→ EXERCISE REQUIREMENTS:
Whenever the word "DFSMN" shows up in a line of the data, copy that line.

(Collected data)
◇ ◇ ◇ ◇ ◇ ◇ ◇
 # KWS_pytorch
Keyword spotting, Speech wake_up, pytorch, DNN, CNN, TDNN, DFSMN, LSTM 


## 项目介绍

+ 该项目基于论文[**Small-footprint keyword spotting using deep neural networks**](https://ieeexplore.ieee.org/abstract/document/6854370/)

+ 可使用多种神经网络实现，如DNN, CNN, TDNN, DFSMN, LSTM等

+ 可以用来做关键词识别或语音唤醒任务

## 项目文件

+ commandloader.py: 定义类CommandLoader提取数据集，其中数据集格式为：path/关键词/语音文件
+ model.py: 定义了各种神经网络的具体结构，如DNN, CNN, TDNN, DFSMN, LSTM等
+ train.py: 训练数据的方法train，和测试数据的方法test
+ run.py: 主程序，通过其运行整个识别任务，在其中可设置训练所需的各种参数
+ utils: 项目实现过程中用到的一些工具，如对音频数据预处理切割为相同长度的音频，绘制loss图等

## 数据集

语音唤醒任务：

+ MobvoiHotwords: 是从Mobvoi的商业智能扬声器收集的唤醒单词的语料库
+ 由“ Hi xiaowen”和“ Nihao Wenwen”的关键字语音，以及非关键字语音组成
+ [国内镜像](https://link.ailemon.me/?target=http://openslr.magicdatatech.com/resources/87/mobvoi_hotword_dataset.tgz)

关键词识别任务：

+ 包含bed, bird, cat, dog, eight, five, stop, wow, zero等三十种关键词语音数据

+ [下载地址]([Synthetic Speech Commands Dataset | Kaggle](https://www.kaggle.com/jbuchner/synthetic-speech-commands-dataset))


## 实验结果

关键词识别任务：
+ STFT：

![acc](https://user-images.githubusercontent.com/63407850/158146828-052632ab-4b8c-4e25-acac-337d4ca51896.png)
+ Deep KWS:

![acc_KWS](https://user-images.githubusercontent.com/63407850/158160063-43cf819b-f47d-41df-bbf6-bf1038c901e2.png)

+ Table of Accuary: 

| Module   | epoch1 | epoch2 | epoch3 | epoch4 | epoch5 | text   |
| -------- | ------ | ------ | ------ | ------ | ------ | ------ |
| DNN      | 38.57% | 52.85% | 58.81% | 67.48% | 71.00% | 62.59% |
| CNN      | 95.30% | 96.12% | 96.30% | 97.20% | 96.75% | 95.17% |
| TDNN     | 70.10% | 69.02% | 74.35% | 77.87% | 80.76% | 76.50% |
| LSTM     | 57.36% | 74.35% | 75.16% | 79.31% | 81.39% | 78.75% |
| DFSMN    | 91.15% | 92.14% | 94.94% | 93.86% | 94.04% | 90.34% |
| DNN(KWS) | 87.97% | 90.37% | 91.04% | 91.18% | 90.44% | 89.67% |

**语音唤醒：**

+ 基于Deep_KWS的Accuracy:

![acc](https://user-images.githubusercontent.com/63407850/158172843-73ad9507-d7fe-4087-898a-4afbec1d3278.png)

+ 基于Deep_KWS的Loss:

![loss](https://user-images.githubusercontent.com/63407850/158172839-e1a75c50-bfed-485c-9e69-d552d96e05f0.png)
◇ ◇ ◇ ◇ ◇ ◇ ◇
→ SOLUTION TO THIS EXERCISE:
Keyword spotting, Speech wake_up, pytorch, DNN, CNN, TDNN, DFSMN, LSTM 
+ 可使用多种神经网络实现，如DNN, CNN, TDNN, DFSMN, LSTM等
+ model.py: 定义了各种神经网络的具体结构，如DNN, CNN, TDNN, DFSMN, LSTM等
| DFSMN    | 91.15% | 92.14% | 94.94% | 93.86% | 94.04% | 90.34% |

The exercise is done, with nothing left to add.